Since last year, there have been many non-violent demonstrations by the Palestinians over the wall. They have adopted a modus operandi of getting all the villagers to stand in front of the bulldozers building the wall. Sometimes international volunteers and some Israelis come in with them. One of the mantras that we have been spouting forever is that when the Israelis are there the army isn’t as quick with the triggers. In the past two months the army has started shooting, though. The people are just sitting there and the army shoots. Here and there a kid will throw a stone and the army shoots. Our current project right now is to watch over these demonstrations—we don’t go into the demonstration, we sit a little further up and just watch what’s going on. They sit there, mainly kids, with many villagers behind them. They go up near the bulldozers and they never make it near them.

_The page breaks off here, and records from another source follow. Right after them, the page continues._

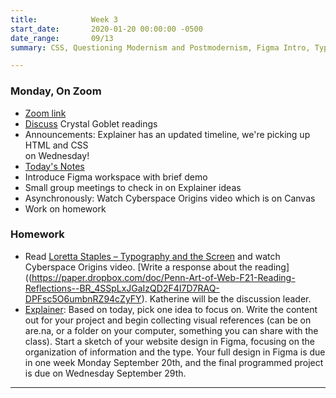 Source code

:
 ```yaml
---
title:            Week 3
start_date:       2020-01-20 00:00:00 -0500
date_range:       09/13
summary: CSS, Questioning Modernism and Postmodernism, Figma Intro, Typography on the Web

---
```


### Monday, On Zoom

- [Zoom link](https://zoom.us/j/7047994536?pwd=RThBZ0oyWHd5M2RZcmFNQUVwUFJHUT09) 
- [Discuss](https://paper.dropbox.com/doc/Penn-Art-of-Web-F21-Reading-Reflections--BR_4SSpLxJGaIzQD2F4I7D7RAQ-DPFsc5O6umbnRZ94cZyFY) Crystal Goblet readings
- Announcements: Explainer has an updated timeline, we're picking up HTML and CSS  
  on Wednesday!
- [Today's Notes](https://paper.dropbox.com/doc/Penn-Week-3a-Notes--BSQrfbmQS7DdCitfB8JWGFfBAQ-MOGEtPpB0zSC1R0VYF0Pw)
- Introduce Figma workspace with brief demo
- Small group meetings to check in on Explainer ideas
- Asynchronously: Watch Cyberspace Origins video which is on Canvas
- Work on homework


### Homework

- Read [Loretta Staples – Typography and the Screen](http://ci17.nikasimovich.com/assets/readings/staples-typography.pdf) and watch Cyberspace Origins video. [Write a response about the reading]((https://paper.dropbox.com/doc/Penn-Art-of-Web-F21-Reading-Reflections--BR_4SSpLxJGaIzQD2F4I7D7RAQ-DPFsc5O6umbnRZ94cZyFY). Katherine will be the discussion leader.
- [Explainer](/projects/explainer): Based on today, pick one idea to focus on. Write the content out for your project and begin collecting visual references (can be on are.na, or a folder on your computer, something you can share with the class). Start a sketch of your website design in Figma, focusing on the organization of information and the type. Your full design in Figma is due in one week Monday September 20th, and the final programmed project is due on Wednesday September 29th.

---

The army starts tear-gassing and then they start shooting. That’s what we’re reporting on. The next day, there will be an article in the newspaper saying, "There were stones being thrown and the army was in danger," and so we come out with our press release reporting our point of view. This happens every single day, from noon to five. You look at the kids throwing stones at the tanks and you don’t believe it. I think about the 18- or 19-year-old who’s in that tank, and what goes through his mind about the kids throwing stones. The stones can’t touch that tank. What makes him think that he should shoot them? I don’t have an answer.